Each LLM application has its unique needs and it is not possible to have a one-size-fits-all evaluation tool.

A sales assistant bot needs to be evaluated differently as compared to a calendar automation bot.

Custom prompts help you grade your model the way you want it.

Parameters:

  • prompt: Evaluation prompt used to generate the grade
  • choices: List of choices/grades to choose from
  • choices_scores: Scores associated with each choice
  • eval_type: One of [“classify”, “cot_classify”], determines if chain-of-thought prompting is to be applied or not
  • prompt_var_to_column_mapping (optional): mapping between variables defined in the prompt vs column names in the data

How to use it?

prompt = """
You are an expert medical school professor specializing in grading students' answers to questions.
You are grading the following question:
{question}
Here is the real answer:
{ground_truth}
You are grading the following predicted answer:
{response}
"""

# Create a list of choices
choices = ["Correct", "Correct but Incomplete", "Incorrect"]
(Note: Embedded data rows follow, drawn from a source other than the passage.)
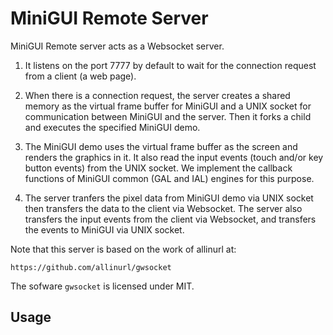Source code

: # MiniGUI Remote Server

MiniGUI Remote server acts as a Websocket server.

1. It listens on the port 7777 by default to wait for the connection request
   from a client (a web page).

2. When there is a connection request, the server creates a shared memory 
   as the virtual frame buffer for MiniGUI and a UNIX socket for communication
   between MiniGUI and the server. Then it forks a child and executes the 
   specified MiniGUI demo.

3. The MiniGUI demo uses the virtual frame buffer as the screen and renders
   the graphics in it. It also read the input events (touch and/or key 
   button events) from the UNIX socket. We implement the callback functions 
   of MiniGUI common (GAL and IAL) engines for this purpose.

4. The server tranfers the pixel data from MiniGUI demo via UNIX socket
   then transfers the data to the client via Websocket. The server also
   transfers the input events from the client via Websocket, and transfers
   the events to MiniGUI via UNIX socket.

Note that this server is based on the work of allinurl at:

    https://github.com/allinurl/gwsocket

The sofware `gwsocket` is licensed under MIT.

## Usage

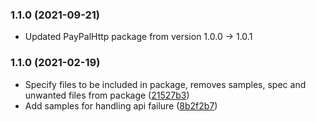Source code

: ### 1.1.0 (2021-09-21)
*  Updated PayPalHttp package from version 1.0.0 -> 1.0.1

### 1.1.0 (2021-02-19)

*  Specify files to be included in package, removes samples, spec and unwanted files from package ([21527b3](https://github.com/paypal/Payouts-NodeJS-SDK/pull/4/commits/21527b323888037c68fc976c6d988c843f819b9f))
*  Add samples for handling api failure ([8b2f2b7](https://github.com/paypal/Payouts-NodeJS-SDK/commit/8b2f2b70ac60f18bde038a46c11408547d671e30))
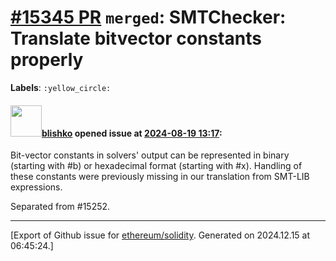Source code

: # [\#15345 PR](https://github.com/ethereum/solidity/pull/15345) `merged`: SMTChecker: Translate bitvector constants properly
**Labels**: `:yellow_circle:`


#### <img src="https://avatars.githubusercontent.com/u/16404346?v=4" width="50">[blishko](https://github.com/blishko) opened issue at [2024-08-19 13:17](https://github.com/ethereum/solidity/pull/15345):

Bit-vector constants in solvers' output can be represented in binary (starting with #b) or hexadecimal format (starting with #x). Handling of these constants were previously missing in our translation from SMT-LIB expressions.

Separated from #15252.




-------------------------------------------------------------------------------



[Export of Github issue for [ethereum/solidity](https://github.com/ethereum/solidity). Generated on 2024.12.15 at 06:45:24.]
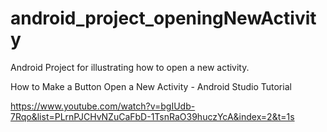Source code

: # android_project_openingNewActivity

Android Project for illustrating how to open a new activity.

How to Make a Button Open a New Activity - Android Studio Tutorial

https://www.youtube.com/watch?v=bgIUdb-7Rqo&list=PLrnPJCHvNZuCaFbD-1TsnRaO39huczYcA&index=2&t=1s
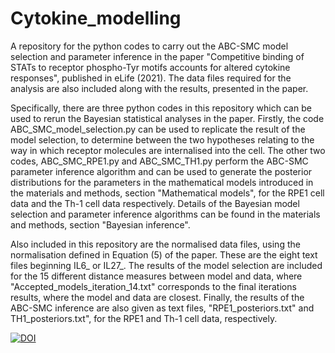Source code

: # Cytokine_modelling

A repository for the python codes to carry out the ABC-SMC model selection and parameter inference in the paper "Competitive binding of STATs to receptor phospho-Tyr motifs accounts for altered cytokine responses", published in eLife (2021). The data files required for the analysis are also included along with the results, presented in the paper.

Specifically, there are three python codes in this repository which can be used to rerun the Bayesian statistical analyses in the paper. Firstly, the code ABC_SMC_model_selection.py can be used to replicate the result of the model selection, to determine between the two hypotheses relating to the way in which receptor molecules are internalised into the cell. The other two codes, ABC_SMC_RPE1.py and ABC_SMC_TH1.py perform the ABC-SMC parameter inference algorithm and can be used to generate the posterior distributions for the parameters in the mathematical models introduced in the materials and methods, section "Mathematical models", for the RPE1 cell data and the Th-1 cell data respectively. Details of the Bayesian model selection and parameter inference algorithms can be found in the materials and methods, section "Bayesian inference".

Also included in this repository are the normalised data files, using the normalisation defined in Equation (5) of the paper. These are the eight text files beginning IL6_ or IL27_. The results of the model selection are included for the 15 different distance measures between model and data, where "Accepted_models_iteration_14.txt" corresponds to the final iterations results, where the model and data are closest. Finally, the results of the ABC-SMC inference are also given as text files, "RPE1_posteriors.txt" and TH1_posteriors.txt", for the RPE1 and Th-1 cell data, respectively.

[![DOI](https://zenodo.org/badge/DOI/10.5281/zenodo.4609852.svg)](https://doi.org/10.5281/zenodo.4609852)
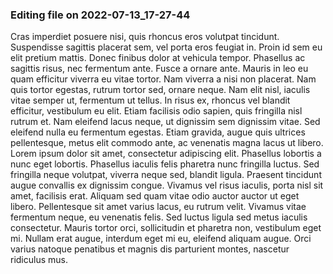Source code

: 

### Editing file on 2022-07-13_17-27-44

Cras imperdiet posuere nisi, quis rhoncus eros volutpat tincidunt. Suspendisse sagittis placerat sem, vel porta eros feugiat in. Proin id sem eu elit pretium mattis. Donec finibus dolor at vehicula tempor. Phasellus ac sagittis risus, nec fermentum ante. Fusce a ornare ante. Mauris in leo eu quam efficitur viverra eu vitae tortor. Nam viverra a nisi non placerat. Nam quis tortor egestas, rutrum tortor sed, ornare neque. Nam elit nisl, iaculis vitae semper ut, fermentum ut tellus. In risus ex, rhoncus vel blandit efficitur, vestibulum eu elit. Etiam facilisis odio sapien, quis fringilla nisl rutrum et. Nam eleifend lacus neque, ut dignissim sem dignissim vitae.
Sed eleifend nulla eu fermentum egestas. Etiam gravida, augue quis ultrices pellentesque, metus elit commodo ante, ac venenatis magna lacus ut libero. Lorem ipsum dolor sit amet, consectetur adipiscing elit. Phasellus lobortis a nunc eget lobortis. Phasellus iaculis felis pharetra nunc fringilla luctus. Sed fringilla neque volutpat, viverra neque sed, blandit ligula. Praesent tincidunt augue convallis ex dignissim congue. Vivamus vel risus iaculis, porta nisl sit amet, facilisis erat. Aliquam sed quam vitae odio auctor auctor ut eget libero. Pellentesque sit amet varius lacus, eu rutrum velit. Vivamus vitae fermentum neque, eu venenatis felis. Sed luctus ligula sed metus iaculis consectetur. Mauris tortor orci, sollicitudin et pharetra non, vestibulum eget mi. Nullam erat augue, interdum eget mi eu, eleifend aliquam augue. Orci varius natoque penatibus et magnis dis parturient montes, nascetur ridiculus mus.


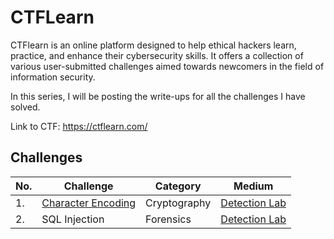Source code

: # CTFLearn

CTFlearn is an online platform designed to help ethical hackers learn, practice, and enhance their cybersecurity skills. It offers a collection of various user-submitted challenges aimed towards newcomers in the field of information security.

In this series, I will be posting the write-ups for all the challenges I have solved. 

Link to CTF: https://ctflearn.com/

## Challenges

|No. |Challenge            |Category      |Medium                              |
|----|---------------------|--------------|------------------------------------|
|1.  |<a href="">Character Encoding</a>|Cryptography  |<a href="https://google.com">Detection Lab</a>|
|2.  |SQL Injection        |Forensics     |<a href="https://google.com">Detection Lab</a>|
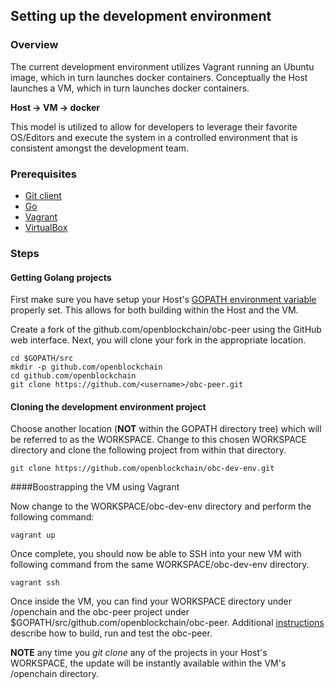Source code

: ## Setting up the development environment

### Overview
The current development environment utilizes Vagrant running an Ubuntu image, which in turn launches docker containers.
Conceptually the Host launches a VM, which in turn launches docker containers.

**Host -> VM -> docker**

This model is utilized to allow for developers to leverage their favorite OS/Editors and execute the system in a controlled environment that is consistent amongst the development team.

### Prerequisites
* [Git client](https://git-scm.com/downloads)
* [Go](https://golang.org/)
* [Vagrant](https://www.vagrantup.com/)
* [VirtualBox](https://www.virtualbox.org/)

### Steps

#### Getting Golang projects
First make sure you have setup your Host's [GOPATH environment variable](https://github.com/golang/go/wiki/GOPATH) properly set. This allows for both building within the Host and the VM.

Create a fork of the github.com/openblockchain/obc-peer using the GitHub web interface. Next, you will clone your fork in the appropriate location.

    cd $GOPATH/src
    mkdir -p github.com/openblockchain
    cd github.com/openblockchain
    git clone https://github.com/<username>/obc-peer.git


#### Cloning the development environment project
Choose another location (**NOT** within the GOPATH directory tree) which will be referred to as the WORKSPACE.  Change to this chosen WORKSPACE directory and clone the following project from within that directory.

    git clone https://github.com/openblockchain/obc-dev-env.git


####Boostrapping the VM using Vagrant    

Now change to the WORKSPACE/obc-dev-env directory and perform the following command:

    vagrant up

Once complete, you should now be able to SSH into your new VM with following command from the same WORKSPACE/obc-dev-env directory.

    vagrant ssh

Once inside the VM, you can find your WORKSPACE directory under /openchain and the obc-peer project under $GOPATH/src/github.com/openblockchain/obc-peer. Additional [instructions](https://github.com/openblockchain/obc-peer/blob/master/README.md) describe how to build, run and test the obc-peer.

**NOTE** any time you *git clone* any of the projects in your Host's WORKSPACE, the update will be instantly available within the VM's /openchain directory.
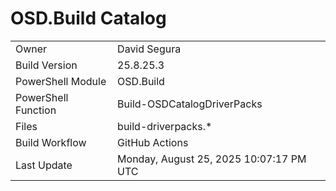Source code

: ﻿# OSD.Build Catalog

| | |
|-|-|
| Owner | David Segura |
| Build Version | 25.8.25.3 |
| PowerShell Module | OSD.Build |
| PowerShell Function | Build-OSDCatalogDriverPacks |
| Files | build-driverpacks.* |
| Build Workflow | GitHub Actions |
| Last Update | Monday, August 25, 2025 10:07:17 PM UTC |
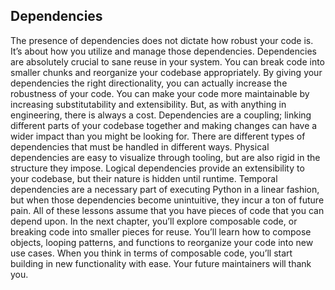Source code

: ## Dependencies

The presence of dependencies does not dictate how robust your code is. It’s about how you utilize and manage those dependencies. Dependencies are absolutely crucial to sane reuse in your system. You can break code into smaller chunks and reorganize your codebase appropriately. By giving your dependencies the right directionality, you can actually increase the robustness of your code. You can make your code more maintainable by increasing substitutability and extensibility.
But, as with anything in engineering, there is always a cost. Dependencies are a coupling; linking different parts of your codebase together and making changes can have a wider impact than you might be looking for. There are different types of dependencies that must be handled in different ways. Physical dependencies are easy to visualize through tooling, but are also rigid in the structure they impose. Logical dependencies provide an extensibility to your codebase, but their nature is hidden until runtime. Temporal dependencies are a necessary part of executing Python in a linear fashion, but when those dependencies become unintuitive, they incur a ton of future pain.
All of these lessons assume that you have pieces of code that you can depend upon. In the next chapter, you’ll explore composable code, or breaking code into smaller pieces for reuse. You’ll learn how to compose objects, looping patterns, and functions to reorganize your code into new use cases. When you think in terms of composable code, you’ll start building in new functionality with ease. Your future maintainers will thank you.

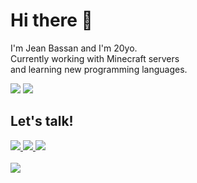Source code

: # Hi there 👋

I'm Jean Bassan and I'm 20yo. <br>
Currently working with Minecraft servers <br>
and learning new programming languages.


<div align="left">
    <img src="https://github-readme-stats.vercel.app/api/wakatime?username=harmonyguy&layout=compact&theme=dark&hide_border=true" />
    <img src="https://github-readme-streak-stats.herokuapp.com/?user=Jean2233&theme=dark&hide_border=true" />
</div>

## Let's talk!

<div>
    <a href="https://discord.com/users/334029761107984384" target="_blank">
        <img src="https://img.shields.io/badge/jeanbassan-7289DA?style=for-the-badge&logo=discord&logoColor=white" />
    </a>
    <a href="https://twitter.com/jeanbassan" target="_blank">
        <img src="https://img.shields.io/badge/jeanbassan-7289DA?style=for-the-badge&logo=twitter&logoColor=white" />
    </a>
    <a href="mailto:eu@jeanbassan.com.br">
        <img src="https://img.shields.io/badge/-eu@jeanbassan.com.br-%23333?style=for-the-badge&logo=gmail&logoColor=white" />
    </a>
</div>

<a href="https://github.com/jeanbassan">
    <br>
    <img src="https://komarev.com/ghpvc/?username=jeanbassan" />
</a>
# Create scores for the choices
choice_scores = [1.0, 0.5, 0.0]

data = [{
      "user_question": "What causes diabetes?",
      "ground_truth_response": "Diabetes is a metabolic disorder characterized by high blood sugar levels. It is primarily caused by a combination of genetic and environmental factors, including obesity and lack of physical activity.",
      "user_response": "Diabetes is primarily caused by a combination of genetic and environmental factors, including obesity and lack of physical activity."
}]

prompt_var_to_column_mapping = {
    "question": "user_question",
    "ground_truth": "ground_truth_response",
    "response": "user_response"
}

from uptrain import CustomPromptEval, EvalLLM, Settings
import json

OPENAI_API_KEY = "sk-*****************"  # Insert your OpenAI key here
eval_llm = EvalLLM(settings=Settings(openai_api_key=OPENAI_API_KEY, response_format={"type":"json_object"}))

results = eval_llm.evaluate(
    data = data,
    checks = [CustomPromptEval(
        prompt = prompt,
        choices = choices,
        choice_scores = choice_scores,
        prompt_var_to_column_mapping = prompt_var_to_column_mapping
    )]
)    
By Default we are using GPT 3.5 Turbo. If you want to use some other model check out this tutorial

Sample Response:

[
   {
      "Choice": "CORRECT BUT INCOMPLETE",
      "Explanation": "The predicted answer correctly identifies the primary causes of diabetes as genetic and environmental factors, including obesity and lack of physical activity. However, it does not mention that diabetes is a metabolic disorder characterized by high blood sugar levels, which is an important aspect of the real answer.",
      "score_custom_prompt": 0.5
   }
]

Here, we have evaluated the data according to the above mentioned prompt.

The response though seems correct, does not answers the question completely according to the information provided in the context.